6 minutes de lecture | Carl Marci, Chef neuroscientifique | Janvier 2018

Le monde change. Rapidement. Notre façon de travailler. Notre façon de voyager. La façon dont nous regardons des vidéos et des émissions. La façon dont nous interagissons les uns avec les autres. Et parce que le rythme du changement est incroyablement rapide, il peut être difficile de comprendre ce qui a changé au cours d'une semaine, d'un mois ou d'une année, et l'ampleur de ce changement. Notre cerveau n'est tout simplement pas conçu pour pouvoir transmettre ces informations, même lorsqu'on nous les demande. Nous stockons et nous nous souvenons de ce qui est pertinent pour nous dans l'immédiat.

Il faut donc un peu de recul pour comprendre le rythme des changements technologiques. J'en ai fait l'expérience lors d'un récent séjour en vacances. Nous avions emprunté le 4x4 d'un ami pour le voyage. Il avait peut-être dix ans. Il était en parfait état et ne donnait pas l'impression d'être vieux. Sauf, bien sûr, une fois assis sur le siège du conducteur.
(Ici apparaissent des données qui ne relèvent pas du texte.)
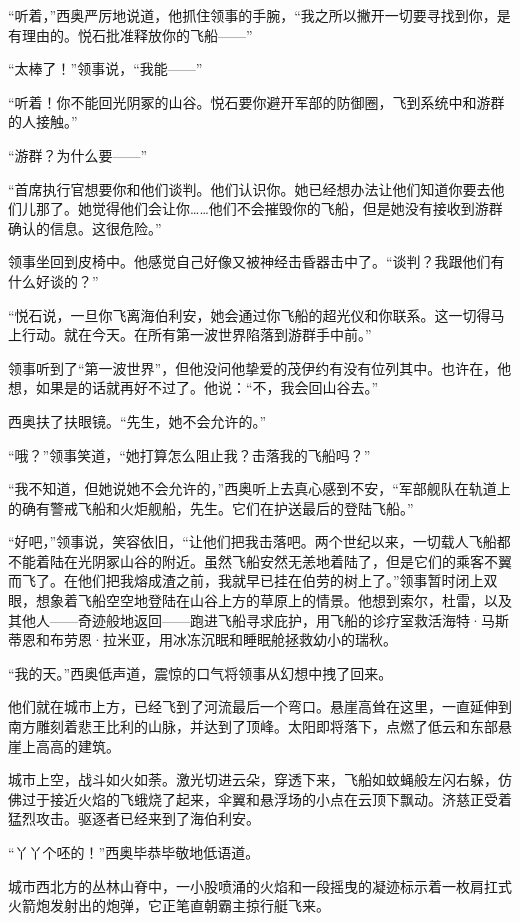 \documentclass[AutoFakeBold=true]{book}
\begin{document}
``听着，''西奥严厉地说道，他抓住领事的手腕，``我之所以撇开一切要寻找到你，是有理由的。悦石批准释放你的飞船——''

``太棒了！''领事说，``我能——''

``听着！你不能回光阴冢的山谷。悦石要你避开军部的防御圈，飞到系统中和游群的人接触。''

``游群？为什么要——''

``首席执行官想要你和他们谈判。他们认识你。她已经想办法让他们知道你要去他们儿那了。她觉得他们会让你……他们不会摧毁你的飞船，但是她没有接收到游群确认的信息。这很危险。''

领事坐回到皮椅中。他感觉自己好像又被神经击昏器击中了。``谈判？我跟他们有什么好谈的？''

``悦石说，一旦你飞离海伯利安，她会通过你飞船的超光仪和你联系。这一切得马上行动。就在今天。在所有第一波世界陷落到游群手中前。''

领事听到了``第一波世界''，但他没问他挚爱的茂伊约有没有位列其中。也许在，他想，如果是的话就再好不过了。他说：``不，我会回山谷去。''

西奥扶了扶眼镜。``先生，她不会允许的。''

``哦？''领事笑道，``她打算怎么阻止我？击落我的飞船吗？''

``我不知道，但她说她不会允许的，''西奥听上去真心感到不安，``军部舰队在轨道上的确有警戒飞船和火炬舰船，先生。它们在护送最后的登陆飞船。''

``好吧，''领事说，笑容依旧，``让他们把我击落吧。两个世纪以来，一切载人飞船都不能着陆在光阴冢山谷的附近。虽然飞船安然无恙地着陆了，但是它们的乘客不翼而飞了。在他们把我熔成渣之前，我就早已挂在伯劳的树上了。''领事暂时闭上双眼，想象着飞船空空地登陆在山谷上方的草原上的情景。他想到索尔，杜雷，以及其他人——奇迹般地返回——跑进飞船寻求庇护，用飞船的诊疗室救活海特·马斯蒂恩和布劳恩·拉米亚，用冰冻沉眠和睡眠舱拯救幼小的瑞秋。

``我的天。''西奥低声道，震惊的口气将领事从幻想中拽了回来。

他们就在城市上方，已经飞到了河流最后一个弯口。悬崖高耸在这里，一直延伸到南方雕刻着悲王比利的山脉，并达到了顶峰。太阳即将落下，点燃了低云和东部悬崖上高高的建筑。

城市上空，战斗如火如荼。激光切进云朵，穿透下来，飞船如蚊蝇般左闪右躲，仿佛过于接近火焰的飞蛾烧了起来，伞翼和悬浮场的小点在云顶下飘动。济慈正受着猛烈攻击。驱逐者已经来到了海伯利安。

``丫丫个呸的！''西奥毕恭毕敬地低语道。

城市西北方的丛林山脊中，一小股喷涌的火焰和一段摇曳的凝迹标示着一枚肩扛式火箭炮发射出的炮弹，它正笔直朝霸主掠行艇飞来。
\end{document}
Les boutons, les curseurs et le lecteur de CD à disque unique semblaient sortis d'un film du siècle dernier.

Il n'y avait pas d'écrans tactiles ni d'intégration sans fil ou d'applications qui semblent offrir une technologie digne d'un vaisseau spatial au bout des doigts. En tout cas, rien de comparable à ce que les visiteurs du prochain Salon international de l'automobile d'Amérique du Nord découvriront, où le présent et l'avenir s'entrechoquent dans un kaléidoscope de gadgets tape-à-l'œil et de connectivité. Et bien qu'il m'ait fallu quelques jours pour m'habituer à ce SUV, j'ai pu sentir la différence dans l'expérience de conduite.
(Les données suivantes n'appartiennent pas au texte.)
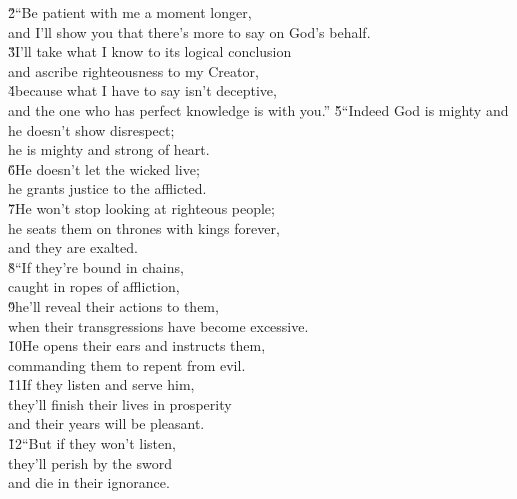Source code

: \begin{poetry}
\poeml \v{2}``Be patient with me a moment longer, \\
\poemll    and I'll show you that there's more to say on God's behalf. \\
\poeml \v{3}I'll take what I know to its logical conclusion \\
\poemll    and ascribe righteousness to my Creator, \\
\poeml \v{4}because what I have to say isn't deceptive, \\
\poemll    and the one who has perfect knowledge is with you.''
\poeml \v{5}``Indeed God is mighty and he doesn't show disrespect; \\
\poemll    he is mighty and strong of heart. \\
\poeml \v{6}He doesn't let the wicked live; \\
\poemll    he grants justice to the afflicted. \\
\poeml \v{7}He won't stop looking at righteous people; \\
\poemll    he seats them on thrones with kings forever, \\
\poemlll       and they are exalted. \\
\poeml \v{8}``If they're bound in chains, \\
\poemll    caught in ropes of affliction, \\
\poeml \v{9}he'll reveal their actions to them, \\
\poemll    when their transgressions have become excessive. \\
\poeml \v{10}He opens their ears and instructs them, \\
\poemll    commanding them to repent from evil. \\
\poeml \v{11}If they listen and serve him, \\
\poemll    they'll finish their lives in prosperity \\
\poemlll       and their years will be pleasant. \\
\poeml \v{12}``But if they won't listen, \\
\poemll    they'll perish by the sword \\
\poemlll       and die in their ignorance. \\

\end{poetry}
En tant que scientifique curieux de la nature humaine et de la distraction - et du rôle de la technologie dans cette équation - j'étais curieux de comprendre cette dynamique à un niveau plus profond. Pas seulement à propos de la voiture, mais aussi parce que mon expérience m'a rappelé la technologie dont nous disposons aujourd'hui. À quel point elle modifie nos comportements. Et à quel point nous ne pouvons pas en faire l'expérience consciemment. J'étais donc curieux de savoir si nous étions vraiment distraits dans nos voitures. Je n'envoie pas de textos au volant et je connais très bien les fonctions de ma voiture. La technologie m'affecte-t-elle vraiment ?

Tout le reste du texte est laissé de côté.